* Problem statement:
The reply should hold only the lines from the one with "- Modify the" through the end of the data, each given exactly.

○ ○ ○

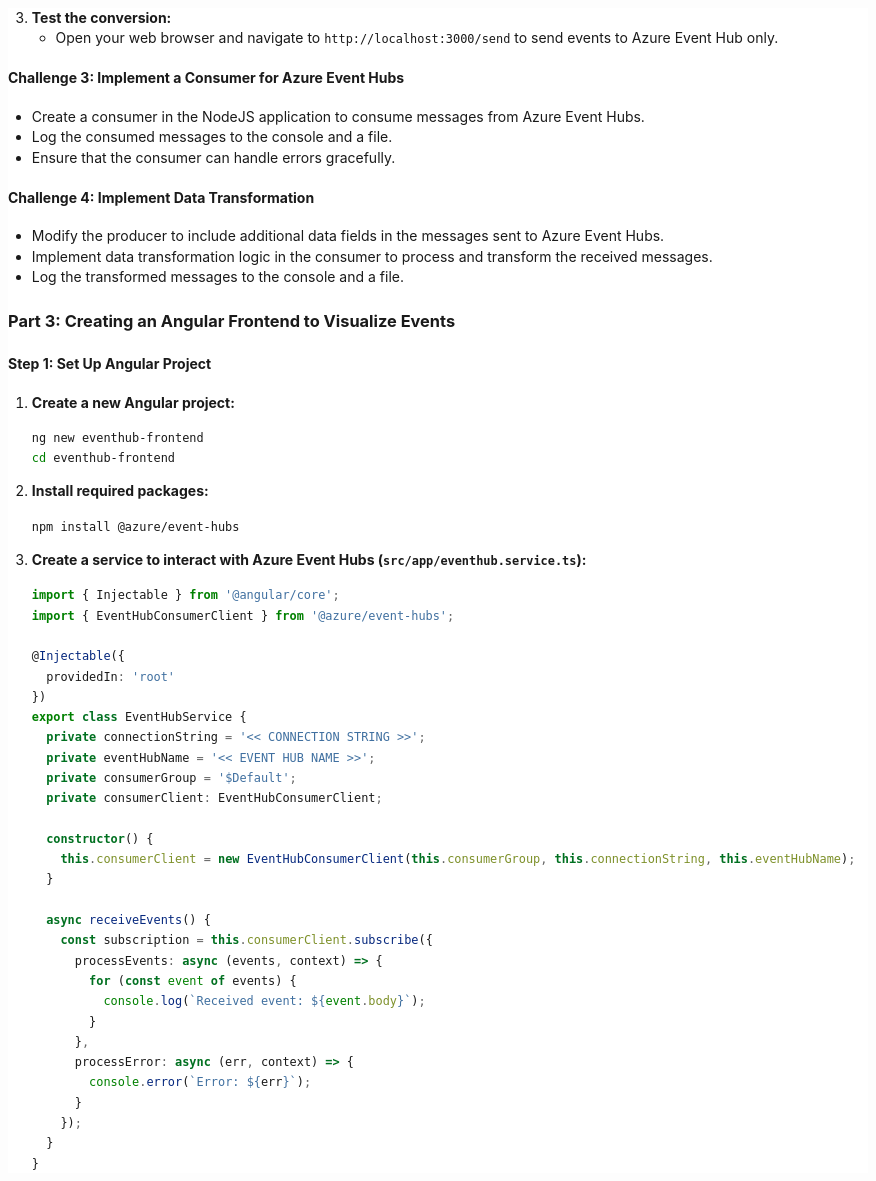 3. **Test the conversion:**  
   - Open your web browser and navigate to `http://localhost:3000/send` to send events to Azure Event Hub only.  
   
#### Challenge 3: Implement a Consumer for Azure Event Hubs  
- Create a consumer in the NodeJS application to consume messages from Azure Event Hubs.  
- Log the consumed messages to the console and a file.  
- Ensure that the consumer can handle errors gracefully.  
   
#### Challenge 4: Implement Data Transformation  
- Modify the producer to include additional data fields in the messages sent to Azure Event Hubs.  
- Implement data transformation logic in the consumer to process and transform the received messages.  
- Log the transformed messages to the console and a file.  
   
### Part 3: Creating an Angular Frontend to Visualize Events  
   
#### Step 1: Set Up Angular Project  
1. **Create a new Angular project:**  
   ```bash  
   ng new eventhub-frontend  
   cd eventhub-frontend  
   ```  
   
2. **Install required packages:**  
   ```bash  
   npm install @azure/event-hubs  
   ```  
   
3. **Create a service to interact with Azure Event Hubs (`src/app/eventhub.service.ts`):**  
   ```typescript  
   import { Injectable } from '@angular/core';  
   import { EventHubConsumerClient } from '@azure/event-hubs';  
  
   @Injectable({  
     providedIn: 'root'  
   })  
   export class EventHubService {  
     private connectionString = '<< CONNECTION STRING >>';  
     private eventHubName = '<< EVENT HUB NAME >>';  
     private consumerGroup = '$Default';  
     private consumerClient: EventHubConsumerClient;  
  
     constructor() {  
       this.consumerClient = new EventHubConsumerClient(this.consumerGroup, this.connectionString, this.eventHubName);  
     }  
  
     async receiveEvents() {  
       const subscription = this.consumerClient.subscribe({  
         processEvents: async (events, context) => {  
           for (const event of events) {  
             console.log(`Received event: ${event.body}`);  
           }  
         },  
         processError: async (err, context) => {  
           console.error(`Error: ${err}`);  
         }  
       });  
     }  
   }  
   ```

○ ○ ○

* Answer to this task:
- Modify the producer to include additional data fields in the messages sent to Azure Event Hubs.  
- Implement data transformation logic in the consumer to process and transform the received messages.  
- Log the transformed messages to the console and a file.  
   
### Part 3: Creating an Angular Frontend to Visualize Events  
   
#### Step 1: Set Up Angular Project  
1. **Create a new Angular project:**  
   ```bash  
   ng new eventhub-frontend  
   cd eventhub-frontend  
   ```  
   
2. **Install required packages:**  
   ```bash  
   npm install @azure/event-hubs  
   ```  
   
3. **Create a service to interact with Azure Event Hubs (`src/app/eventhub.service.ts`):**  
   ```typescript  
   import { Injectable } from '@angular/core';  
   import { EventHubConsumerClient } from '@azure/event-hubs';  
  
   @Injectable({  
     providedIn: 'root'  
   })  
   export class EventHubService {  
     private connectionString = '<< CONNECTION STRING >>';  
     private eventHubName = '<< EVENT HUB NAME >>';  
     private consumerGroup = '$Default';  
     private consumerClient: EventHubConsumerClient;  
  
     constructor() {  
       this.consumerClient = new EventHubConsumerClient(this.consumerGroup, this.connectionString, this.eventHubName);  
     }  
  
     async receiveEvents() {  
       const subscription = this.consumerClient.subscribe({  
         processEvents: async (events, context) => {  
           for (const event of events) {  
             console.log(`Received event: ${event.body}`);  
           }  
         },  
         processError: async (err, context) => {  
           console.error(`Error: ${err}`);  
         }  
       });  
     }  
   }  
   ```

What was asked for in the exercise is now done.